Pets
Who has the greatest dog?
01:00 AM EDT on Sunday, August 3, 2008

From left, David, Beth Joy, Brandy and Travis compete in the new CBS reality show that pits dogs and their owners against each other in elimination challenges for the title of “Greatest American Dog.”
CBS / MONTY BRINTON
I really, really, really love dogs. I give my three-year-old Westie birthday parties, buy her plane tickets and take her on play dates. I stop owners on the street to fawn over their Bichons and Wheatens and Labs. If I find myself in front of a television on Super Bowl Sunday, I watch Animal Planet’s “Puppy Bowl,” which is essentially a passel of young dogs wandering aimlessly around a playpen designed to look like a football field. It goes on for hours.
So imagine my elation when I learned that CBS was doing a series called Greatest American Dog. I tried to forget that it was a reality show, one of the most hideous, soul-destroying genres ever hatched.
With the fourth episode broadcast last Wednesday (the show has been moved from Thursday nights to Wednesdays at 8 on Channel 12), I am resigned to the producers’ intent to make the series Most Annoying American Dog Owner instead. Clearly somebody was inspired more by Christopher Guest’s comic film Best in Show, a study in human inanity, than by a love of animals.
But the series does offer occasional moments of joy, like the first time Elvis, the scrappy Parson Russell terrier from New York, and Andrew, the silky-haired, 10-pound Maltese from Virginia, play together on the lawn, running their little legs off.

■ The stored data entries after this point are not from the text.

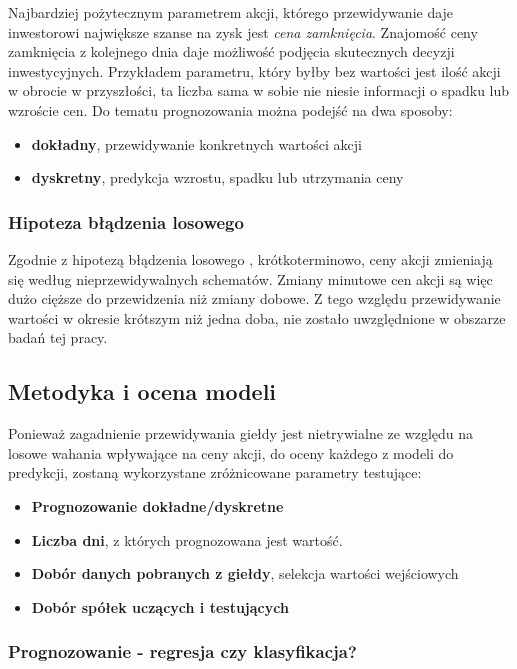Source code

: \documentclass[a4paper, twoside, 11pt, openright]{article}
\begin{document}
Najbardziej pożytecznym parametrem akcji, którego przewidywanie daje inwestorowi największe szanse na zysk jest \textit{cena zamknięcia}. Znajomość ceny zamknięcia z kolejnego dnia daje możliwość podjęcia skutecznych decyzji inwestycyjnych. Przykładem parametru, który byłby bez wartości jest ilość akcji w obrocie w przyszłości, ta liczba sama w sobie nie niesie informacji o spadku lub wzroście cen. Do tematu prognozowania można podejść na dwa sposoby:
\begin{itemize}
\item{\textbf{dokładny}, przewidywanie konkretnych wartości akcji}
\item{\textbf{dyskretny}, predykcja wzrostu, spadku lub utrzymania ceny}
\end{itemize}

\subsubsection{Hipoteza błądzenia losowego}

Zgodnie z hipotezą błądzenia losowego \cite{randwalk}, krótkoterminowo, ceny akcji zmieniają się według nieprzewidywalnych schematów. Zmiany minutowe cen akcji są więc dużo cięższe do przewidzenia niż zmiany dobowe. Z tego względu przewidywanie wartości w okresie krótszym niż jedna doba, nie zostało uwzględnione w obszarze badań tej pracy.

\subsection{Metodyka i ocena modeli}

Ponieważ zagadnienie przewidywania giełdy jest nietrywialne ze względu na losowe wahania wpływające na ceny akcji, do oceny każdego z modeli do predykcji, zostaną wykorzystane zróżnicowane parametry testujące:
	
\begin{itemize}
\item{\textbf{Prognozowanie dokładne/dyskretne} }
\item{\textbf{Liczba dni}, z których prognozowana jest wartość.}
\item{\textbf{Dobór danych pobranych z giełdy}, selekcja wartości wejściowych}
\item{\textbf{Dobór spółek uczących i testujących}}
\end{itemize}

\subsubsection{Prognozowanie - regresja czy klasyfikacja?}
\end{document}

Greatest American Dog assembles a typical roster of contestants, moves them all into a big California house and pits them against one another. Why America chooses to watch television that consistently brings out the worst in people is beyond me, but that seems to be part of the “reality” appeal.

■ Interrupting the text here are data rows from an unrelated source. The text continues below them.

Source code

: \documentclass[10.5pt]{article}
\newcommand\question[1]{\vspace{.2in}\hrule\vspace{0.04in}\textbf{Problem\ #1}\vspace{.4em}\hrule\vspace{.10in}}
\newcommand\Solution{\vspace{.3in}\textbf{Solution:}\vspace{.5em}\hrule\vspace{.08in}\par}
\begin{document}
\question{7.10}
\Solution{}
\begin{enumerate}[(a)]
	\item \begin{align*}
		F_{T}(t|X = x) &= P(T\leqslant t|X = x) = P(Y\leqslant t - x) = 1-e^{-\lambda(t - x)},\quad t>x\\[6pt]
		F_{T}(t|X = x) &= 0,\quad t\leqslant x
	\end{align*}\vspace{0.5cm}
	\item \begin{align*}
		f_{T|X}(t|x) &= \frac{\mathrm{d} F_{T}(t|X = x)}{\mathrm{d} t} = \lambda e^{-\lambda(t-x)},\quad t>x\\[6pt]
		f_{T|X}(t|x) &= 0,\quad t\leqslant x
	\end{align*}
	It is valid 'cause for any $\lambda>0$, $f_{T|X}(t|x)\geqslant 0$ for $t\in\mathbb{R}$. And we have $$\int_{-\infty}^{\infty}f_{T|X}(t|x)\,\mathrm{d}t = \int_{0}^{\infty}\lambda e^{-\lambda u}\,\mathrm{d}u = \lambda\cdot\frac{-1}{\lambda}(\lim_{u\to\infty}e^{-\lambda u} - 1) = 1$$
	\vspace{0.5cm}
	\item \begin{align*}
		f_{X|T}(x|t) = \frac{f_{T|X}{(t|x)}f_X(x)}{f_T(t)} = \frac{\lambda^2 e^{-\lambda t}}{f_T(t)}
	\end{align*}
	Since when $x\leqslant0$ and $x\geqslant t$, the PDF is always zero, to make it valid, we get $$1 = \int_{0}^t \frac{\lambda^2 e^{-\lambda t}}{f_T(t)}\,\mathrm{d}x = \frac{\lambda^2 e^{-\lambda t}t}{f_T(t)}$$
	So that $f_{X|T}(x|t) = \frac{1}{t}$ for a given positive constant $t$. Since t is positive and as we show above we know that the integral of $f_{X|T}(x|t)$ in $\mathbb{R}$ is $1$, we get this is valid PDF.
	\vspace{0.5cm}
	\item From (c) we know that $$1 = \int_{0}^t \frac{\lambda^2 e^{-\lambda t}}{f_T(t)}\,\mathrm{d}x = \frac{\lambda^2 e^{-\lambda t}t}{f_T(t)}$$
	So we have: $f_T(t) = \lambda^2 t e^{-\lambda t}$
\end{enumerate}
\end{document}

Brandy, a California fashion designer, is positioned as the Omarosa (the villainous contestant from The Apprentice) of the group.
“I won’t tolerate anybody touching my dog,” she announced in the first episode. She also will not let Beacon, her miniature schnauzer, run around with no clothes on. So now that we hate Brandy, it is satisfying when Beacon is the first to be eliminated in doggie musical chairs. And that’s terrible: I don’t want to feel gleeful about a little dog’s failure.

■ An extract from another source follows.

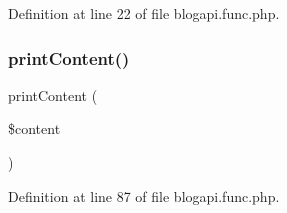 Definition at line 22 of file blogapi.\+func.\+php.

\hypertarget{blogapi_8func_8php_aee14687cb1bc033360baef8b634ab27e}{}\label{blogapi_8func_8php_aee14687cb1bc033360baef8b634ab27e} 
\subsubsection{\texorpdfstring{print\+Content()}{printContent()}}
{\footnotesize\ttfamily print\+Content (\begin{DoxyParamCaption}\item[{}]{\$content }\end{DoxyParamCaption})}



Definition at line 87 of file blogapi.\+func.\+php.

So far, the three judges — hyphenated dog trainers-authors-editors-advocates — appear to be evaluating (and punishing) the humans instead of their pets. The first pair to be eliminated, or “expelled from Canine Academy,” were Michael, an aspiring comic from San Diego, and his Boston terrier, Ezzie. Michael’s crime was taking away attention from Ezzie by doing too well as the host in his team’s Disco Dog skit.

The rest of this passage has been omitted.